[Saved entries]
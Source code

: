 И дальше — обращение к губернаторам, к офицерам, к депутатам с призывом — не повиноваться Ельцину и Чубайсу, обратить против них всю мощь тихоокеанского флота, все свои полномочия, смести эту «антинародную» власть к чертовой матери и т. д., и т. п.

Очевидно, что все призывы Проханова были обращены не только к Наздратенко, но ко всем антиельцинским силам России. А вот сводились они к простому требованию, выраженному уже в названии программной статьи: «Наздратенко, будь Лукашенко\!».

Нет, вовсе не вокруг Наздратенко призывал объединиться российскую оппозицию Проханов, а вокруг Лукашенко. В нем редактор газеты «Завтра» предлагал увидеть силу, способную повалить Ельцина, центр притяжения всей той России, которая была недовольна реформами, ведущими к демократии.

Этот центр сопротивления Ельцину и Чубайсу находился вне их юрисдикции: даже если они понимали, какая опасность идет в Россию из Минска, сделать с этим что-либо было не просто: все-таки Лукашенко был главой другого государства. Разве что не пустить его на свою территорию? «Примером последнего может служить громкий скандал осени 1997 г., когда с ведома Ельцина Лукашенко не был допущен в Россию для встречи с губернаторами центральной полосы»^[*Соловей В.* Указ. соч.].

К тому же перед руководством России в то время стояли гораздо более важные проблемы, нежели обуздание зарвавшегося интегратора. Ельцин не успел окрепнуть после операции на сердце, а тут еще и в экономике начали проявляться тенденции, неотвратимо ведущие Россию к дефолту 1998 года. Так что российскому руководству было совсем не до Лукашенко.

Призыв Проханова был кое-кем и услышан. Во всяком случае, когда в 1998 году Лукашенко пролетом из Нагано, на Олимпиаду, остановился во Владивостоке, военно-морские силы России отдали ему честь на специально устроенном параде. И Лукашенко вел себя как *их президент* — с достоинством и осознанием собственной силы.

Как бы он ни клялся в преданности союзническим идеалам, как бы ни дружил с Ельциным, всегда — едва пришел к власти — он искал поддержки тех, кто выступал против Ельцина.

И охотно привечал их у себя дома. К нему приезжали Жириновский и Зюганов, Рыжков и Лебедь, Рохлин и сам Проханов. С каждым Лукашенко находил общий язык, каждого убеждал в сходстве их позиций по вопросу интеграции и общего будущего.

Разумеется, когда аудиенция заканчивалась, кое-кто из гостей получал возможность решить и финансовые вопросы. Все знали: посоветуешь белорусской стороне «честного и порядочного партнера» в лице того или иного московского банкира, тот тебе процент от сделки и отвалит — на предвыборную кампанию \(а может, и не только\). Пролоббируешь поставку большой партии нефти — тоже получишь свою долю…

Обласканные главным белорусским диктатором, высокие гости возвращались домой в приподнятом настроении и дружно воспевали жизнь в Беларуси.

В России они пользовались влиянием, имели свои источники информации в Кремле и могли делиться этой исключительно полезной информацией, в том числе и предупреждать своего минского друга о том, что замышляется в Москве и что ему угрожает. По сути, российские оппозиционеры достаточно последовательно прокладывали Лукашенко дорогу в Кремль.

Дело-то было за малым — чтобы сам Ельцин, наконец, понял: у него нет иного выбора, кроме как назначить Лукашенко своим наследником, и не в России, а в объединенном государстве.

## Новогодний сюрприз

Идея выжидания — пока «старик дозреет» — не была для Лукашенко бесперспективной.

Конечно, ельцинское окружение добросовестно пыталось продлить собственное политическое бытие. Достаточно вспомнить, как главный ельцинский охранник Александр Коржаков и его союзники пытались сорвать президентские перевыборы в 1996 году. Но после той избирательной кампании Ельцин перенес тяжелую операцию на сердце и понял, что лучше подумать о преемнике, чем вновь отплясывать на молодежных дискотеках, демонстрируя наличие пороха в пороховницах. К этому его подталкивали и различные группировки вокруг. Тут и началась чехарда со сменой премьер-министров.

▶ _WORK TO COMPLETE_
Start at the first line and transcribe the data exactly through the last.

▶ _ANSWER BOX_
Source code

: И дальше — обращение к губернаторам, к офицерам, к депутатам с призывом — не повиноваться Ельцину и Чубайсу, обратить против них всю мощь тихоокеанского флота, все свои полномочия, смести эту «антинародную» власть к чертовой матери и т. д., и т. п.

Очевидно, что все призывы Проханова были обращены не только к Наздратенко, но ко всем антиельцинским силам России. А вот сводились они к простому требованию, выраженному уже в названии программной статьи: «Наздратенко, будь Лукашенко\!».

Нет, вовсе не вокруг Наздратенко призывал объединиться российскую оппозицию Проханов, а вокруг Лукашенко. В нем редактор газеты «Завтра» предлагал увидеть силу, способную повалить Ельцина, центр притяжения всей той России, которая была недовольна реформами, ведущими к демократии.

Этот центр сопротивления Ельцину и Чубайсу находился вне их юрисдикции: даже если они понимали, какая опасность идет в Россию из Минска, сделать с этим что-либо было не просто: все-таки Лукашенко был главой другого государства. Разве что не пустить его на свою территорию? «Примером последнего может служить громкий скандал осени 1997 г., когда с ведома Ельцина Лукашенко не был допущен в Россию для встречи с губернаторами центральной полосы»^[*Соловей В.* Указ. соч.].

К тому же перед руководством России в то время стояли гораздо более важные проблемы, нежели обуздание зарвавшегося интегратора. Ельцин не успел окрепнуть после операции на сердце, а тут еще и в экономике начали проявляться тенденции, неотвратимо ведущие Россию к дефолту 1998 года. Так что российскому руководству было совсем не до Лукашенко.

Призыв Проханова был кое-кем и услышан. Во всяком случае, когда в 1998 году Лукашенко пролетом из Нагано, на Олимпиаду, остановился во Владивостоке, военно-морские силы России отдали ему честь на специально устроенном параде. И Лукашенко вел себя как *их президент* — с достоинством и осознанием собственной силы.

Как бы он ни клялся в преданности союзническим идеалам, как бы ни дружил с Ельциным, всегда — едва пришел к власти — он искал поддержки тех, кто выступал против Ельцина.

И охотно привечал их у себя дома. К нему приезжали Жириновский и Зюганов, Рыжков и Лебедь, Рохлин и сам Проханов. С каждым Лукашенко находил общий язык, каждого убеждал в сходстве их позиций по вопросу интеграции и общего будущего.

Разумеется, когда аудиенция заканчивалась, кое-кто из гостей получал возможность решить и финансовые вопросы. Все знали: посоветуешь белорусской стороне «честного и порядочного партнера» в лице того или иного московского банкира, тот тебе процент от сделки и отвалит — на предвыборную кампанию \(а может, и не только\). Пролоббируешь поставку большой партии нефти — тоже получишь свою долю…

Обласканные главным белорусским диктатором, высокие гости возвращались домой в приподнятом настроении и дружно воспевали жизнь в Беларуси.

В России они пользовались влиянием, имели свои источники информации в Кремле и могли делиться этой исключительно полезной информацией, в том числе и предупреждать своего минского друга о том, что замышляется в Москве и что ему угрожает. По сути, российские оппозиционеры достаточно последовательно прокладывали Лукашенко дорогу в Кремль.

Дело-то было за малым — чтобы сам Ельцин, наконец, понял: у него нет иного выбора, кроме как назначить Лукашенко своим наследником, и не в России, а в объединенном государстве.

## Новогодний сюрприз

Идея выжидания — пока «старик дозреет» — не была для Лукашенко бесперспективной.

Конечно, ельцинское окружение добросовестно пыталось продлить собственное политическое бытие. Достаточно вспомнить, как главный ельцинский охранник Александр Коржаков и его союзники пытались сорвать президентские перевыборы в 1996 году. Но после той избирательной кампании Ельцин перенес тяжелую операцию на сердце и понял, что лучше подумать о преемнике, чем вновь отплясывать на молодежных дискотеках, демонстрируя наличие пороха в пороховницах. К этому его подталкивали и различные группировки вокруг. Тут и началась чехарда со сменой премьер-министров.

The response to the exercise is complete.